10. People spit everywhere. Especially right where other people are walking or standing. Mostly in the smoking section.
11. No social or driving skill exists here.
12. People with terrible teeth work here. So bad that it hurts to look at them.
13. Someone once brought his girlfriend up the stairs by a spiked collar and a chain leash. She wore a wedding dress to work. They claimed to be vampires.
14. People that work in call centers more than 80% of the time have the most annoying voices. And the ones that have the most annoying voices, tend to yell a lot.
15. Farting is commonplace. And never excused.
16. This place is a breeding ground for disease and illness. Most people don’t cover their mouths when they cough. That’s probably how the TB broke out here last year.
17. Everyone seems to have sex with everyone else. It’s pretty gross. If you aren’t sleeping with someone here, you are either married to someone (and most of the time that doesn’t stop people) here, a prude, or you will have gossip started about you.
Then, there are the callers.
1. More often than not, we get yelled on an hourly basis. Sometimes, we get calls from really nice people, but most of the time, we are threatened, screamed at about how horrible we are – not the company, but us, personally. Especially if we can’t fix their problem.
2. Customers do strange things on the phone.
3. I had a customer start having sex with her S.O. while on the phone with me. Once I figured out what they were doing, I hung up.
4. I have also had people that were hiding from their ex-spouses.
5. I heard one woman getting beat up by her husband/boyfriend. I have also heard children getting threatened by their parents.
6. I don’t think customers realize how much we hear over the phones and how much things are amplified. Washing dishes, or using the restroom can really hurt our ears. Same with filling a glass with ice cubes.
7. We can hear you talking to other people about how retarded you think we are. Why did you call us if you know more than we do?
8. The wind in the phone is not conducive to me hearing you well enough to understand you. Same with speaker phone. While sometimes, I understand that you need to put us into that situation, please don’t do it for long and don’t do it if not necessary.
9. If I can identify what movie your child is watching, it’s on too loud. If I know what kind of traffic you are having by the news that you have on your TV, it’s too loud.
10. Please don’t run the garbage disposal next to the phone.
Please don’t yell at people, or cough or hold anything beeping up to the phone when you are talking to me.

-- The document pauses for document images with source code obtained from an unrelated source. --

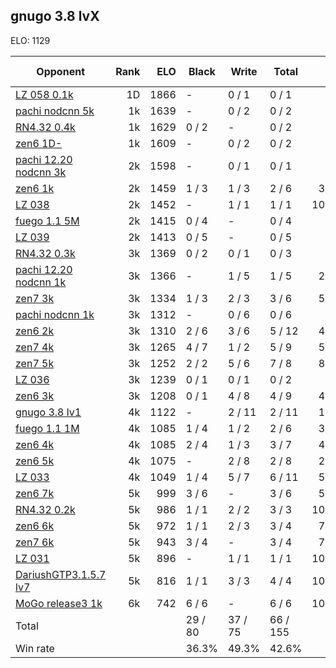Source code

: ## gnugo 3.8 lvX ##

ELO: 1129

Opponent | Rank | ELO | Black | Write | Total | Win rate
---------|-----:|----:|-------|-------|-------|-------:
[LZ 058 0.1k](LZ%20058%200.1k.md) | 1D | 1866 | - | 0 / 1 | 0 / 1 | 0.0%
[pachi nodcnn 5k](pachi%20nodcnn%205k.md) | 1k | 1639 | - | 0 / 2 | 0 / 2 | 0.0%
[RN4.32 0.4k](RN4.32%200.4k.md) | 1k | 1629 | 0 / 2 | - | 0 / 2 | 0.0%
[zen6 1D-](zen6%201D-.md) | 1k | 1609 | - | 0 / 2 | 0 / 2 | 0.0%
[pachi 12.20 nodcnn 3k](pachi%2012.20%20nodcnn%203k.md) | 2k | 1598 | - | 0 / 1 | 0 / 1 | 0.0%
[zen6 1k](zen6%201k.md) | 2k | 1459 | 1 / 3 | 1 / 3 | 2 / 6 | 33.3%
[LZ 038](LZ%20038.md) | 2k | 1452 | - | 1 / 1 | 1 / 1 | 100.0%
[fuego 1.1 5M](fuego%201.1%205M.md) | 2k | 1415 | 0 / 4 | - | 0 / 4 | 0.0%
[LZ 039](LZ%20039.md) | 2k | 1413 | 0 / 5 | - | 0 / 5 | 0.0%
[RN4.32 0.3k](RN4.32%200.3k.md) | 3k | 1369 | 0 / 2 | 0 / 1 | 0 / 3 | 0.0%
[pachi 12.20 nodcnn 1k](pachi%2012.20%20nodcnn%201k.md) | 3k | 1366 | - | 1 / 5 | 1 / 5 | 20.0%
[zen7 3k](zen7%203k.md) | 3k | 1334 | 1 / 3 | 2 / 3 | 3 / 6 | 50.0%
[pachi nodcnn 1k](pachi%20nodcnn%201k.md) | 3k | 1312 | - | 0 / 6 | 0 / 6 | 0.0%
[zen6 2k](zen6%202k.md) | 3k | 1310 | 2 / 6 | 3 / 6 | 5 / 12 | 41.7%
[zen7 4k](zen7%204k.md) | 3k | 1265 | 4 / 7 | 1 / 2 | 5 / 9 | 55.6%
[zen7 5k](zen7%205k.md) | 3k | 1252 | 2 / 2 | 5 / 6 | 7 / 8 | 87.5%
[LZ 036](LZ%20036.md) | 3k | 1239 | 0 / 1 | 0 / 1 | 0 / 2 | 0.0%
[zen6 3k](zen6%203k.md) | 3k | 1208 | 0 / 1 | 4 / 8 | 4 / 9 | 44.4%
[gnugo 3.8 lv1](gnugo%203.8%20lv1.md) | 4k | 1122 | - | 2 / 11 | 2 / 11 | 18.2%
[fuego 1.1 1M](fuego%201.1%201M.md) | 4k | 1085 | 1 / 4 | 1 / 2 | 2 / 6 | 33.3%
[zen6 4k](zen6%204k.md) | 4k | 1085 | 2 / 4 | 1 / 3 | 3 / 7 | 42.9%
[zen6 5k](zen6%205k.md) | 4k | 1075 | - | 2 / 8 | 2 / 8 | 25.0%
[LZ 033](LZ%20033.md) | 4k | 1049 | 1 / 4 | 5 / 7 | 6 / 11 | 54.5%
[zen6 7k](zen6%207k.md) | 5k | 999 | 3 / 6 | - | 3 / 6 | 50.0%
[RN4.32 0.2k](RN4.32%200.2k.md) | 5k | 986 | 1 / 1 | 2 / 2 | 3 / 3 | 100.0%
[zen6 6k](zen6%206k.md) | 5k | 972 | 1 / 1 | 2 / 3 | 3 / 4 | 75.0%
[zen7 6k](zen7%206k.md) | 5k | 943 | 3 / 4 | - | 3 / 4 | 75.0%
[LZ 031](LZ%20031.md) | 5k | 896 | - | 1 / 1 | 1 / 1 | 100.0%
[DariushGTP3.1.5.7 lv7](DariushGTP3.1.5.7%20lv7.md) | 5k | 816 | 1 / 1 | 3 / 3 | 4 / 4 | 100.0%
[MoGo release3 1k](MoGo%20release3%201k.md) | 6k | 742 | 6 / 6 | - | 6 / 6 | 100.0%
Total | | | 29 / 80 | 37 / 75 | 66 / 155 | 
Win rate| | | 36.3% | 49.3% | 42.6% |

11. If you have a fire alarm that needs a new battery, fix it. That is a really quick way to get an angry tech that is not so willing to help you.
12. If American English is not your first language, do not get angry because we can’t understand you. We are trying our best, just speak slower and we may be able to decipher what you are saying. Or pick the Spanish version of our call at the prompt.

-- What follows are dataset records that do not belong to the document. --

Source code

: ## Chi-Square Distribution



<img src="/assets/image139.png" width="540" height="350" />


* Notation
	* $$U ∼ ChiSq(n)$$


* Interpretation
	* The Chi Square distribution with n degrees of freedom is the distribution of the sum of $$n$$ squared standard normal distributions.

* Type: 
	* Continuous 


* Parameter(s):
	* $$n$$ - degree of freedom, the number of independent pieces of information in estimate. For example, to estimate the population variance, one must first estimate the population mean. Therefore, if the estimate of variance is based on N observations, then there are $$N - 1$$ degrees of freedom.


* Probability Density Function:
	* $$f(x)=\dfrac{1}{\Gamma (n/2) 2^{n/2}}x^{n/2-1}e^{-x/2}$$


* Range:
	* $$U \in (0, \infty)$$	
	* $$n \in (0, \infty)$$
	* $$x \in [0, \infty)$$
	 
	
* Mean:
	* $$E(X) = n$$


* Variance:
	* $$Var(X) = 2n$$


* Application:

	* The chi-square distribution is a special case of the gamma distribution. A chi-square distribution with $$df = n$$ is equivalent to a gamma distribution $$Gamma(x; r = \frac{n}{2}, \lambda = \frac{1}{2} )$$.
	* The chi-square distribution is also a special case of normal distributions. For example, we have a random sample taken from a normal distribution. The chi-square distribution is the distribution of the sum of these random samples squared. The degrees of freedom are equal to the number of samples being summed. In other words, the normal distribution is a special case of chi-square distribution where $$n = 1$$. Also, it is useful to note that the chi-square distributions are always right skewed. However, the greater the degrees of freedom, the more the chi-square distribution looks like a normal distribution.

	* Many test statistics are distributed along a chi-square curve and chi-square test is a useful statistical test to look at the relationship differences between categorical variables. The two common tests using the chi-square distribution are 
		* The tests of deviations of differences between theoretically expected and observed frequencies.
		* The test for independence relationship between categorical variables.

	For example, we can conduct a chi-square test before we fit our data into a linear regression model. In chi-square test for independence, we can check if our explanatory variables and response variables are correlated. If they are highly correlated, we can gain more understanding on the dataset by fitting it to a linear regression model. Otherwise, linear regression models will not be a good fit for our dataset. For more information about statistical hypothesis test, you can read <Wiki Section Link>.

13. As soon as you don’t hear anything, don’t start screaming Hello, Hello into the phone. We will greet you if we are given a chance.
14. Do not call me baby, doll, sweetheart or try to get me to fly out to your area for a date and don't pressure me to leave my husband for you.
I didn’t mean to make this into a rule book on how to talk on the phone, but most of this is common sense. You’ll get much better service.
As for how it is in the workplace, from what I understand, this is fairly commonplace. It doesn’t excuse it, but…. We do what we can, I guess.